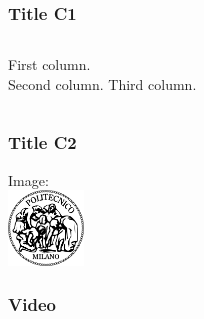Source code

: \documentclass[c]{beamer}
\begin{document}
\begin{frame}
\frametitle{Title C1}

\begin{columns}[t, onlytextwidth]
First column.\\
\pause{}
Second column.
\pause
{}
Third column.
\end{columns}

\end{frame}


\begin{frame}
\frametitle{Title C2}


\centering
Image:\\
\bigskip\bigskip
\includegraphics[height=2cm]{gfx/logo-polimi}

\end{frame}


\begin{frame}
\frametitle{Video}

\end{frame}
\end{document}
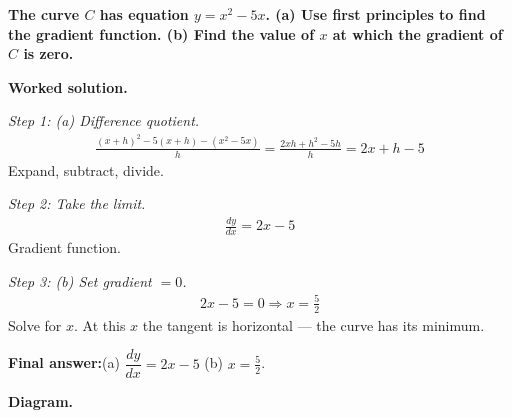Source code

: \documentclass[11pt]{article}
\newcommand{\question}[1]{\par\medskip\noindent\textbf{#1}\par}
\begin{document}
\question{The curve \( C \) has equation \( y = x^2 - 5x \). (a) Use first principles to find the gradient function. (b) Find the value of \( x \) at which the gradient of \( C \) is zero.}

\textbf{Worked solution.}

\textit{Step 1: (a) Difference quotient.}
\[\begin{gathered}
\frac{(x+h)^2 - 5(x+h) - (x^2 - 5x)}{h} = \frac{2xh + h^2 - 5h}{h} = 2x + h - 5
\end{gathered}\]
Expand, subtract, divide.

\textit{Step 2: Take the limit.}
\[\begin{gathered}
\frac{dy}{dx} = 2x - 5
\end{gathered}\]
Gradient function.

\textit{Step 3: (b) Set gradient \( = 0 \).}
\[\begin{gathered}
2x - 5 = 0 \Rightarrow x = \tfrac{5}{2}
\end{gathered}\]
Solve for \( x \). At this \( x \) the tangent is horizontal --- the curve has its minimum.

\begin{answerbox}
\textbf{Final answer:}\quad (a) \(\displaystyle  \dfrac{dy}{dx} = 2x - 5 \) \quad  (b) \(\displaystyle  x = \tfrac{5}{2} \).
\end{answerbox}
\textbf{Diagram.}
\end{document}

The task: Copy exactly the lines from the first line of the records above through the line with "1: (a) Difference", both included, and nothing else. Pictures stay out.

Written answer:
Source code

: \documentclass[c]{beamer}
\begin{document}
\begin{frame}
\frametitle{Title C1}

\begin{columns}[t, onlytextwidth]
First column.\\
\pause{}
Second column.
\pause
{}
Third column.
\end{columns}

\end{frame}


\begin{frame}
\frametitle{Title C2}


\centering
Image:\\
\bigskip\bigskip
\includegraphics[height=2cm]{gfx/logo-polimi}

\end{frame}


\begin{frame}
\frametitle{Video}

\end{frame}
\end{document}
Source code

: \documentclass[11pt]{article}
\newcommand{\question}[1]{\par\medskip\noindent\textbf{#1}\par}
\begin{document}
\question{The curve \( C \) has equation \( y = x^2 - 5x \). (a) Use first principles to find the gradient function. (b) Find the value of \( x \) at which the gradient of \( C \) is zero.}

\textbf{Worked solution.}

\textit{Step 1: (a) Difference quotient.}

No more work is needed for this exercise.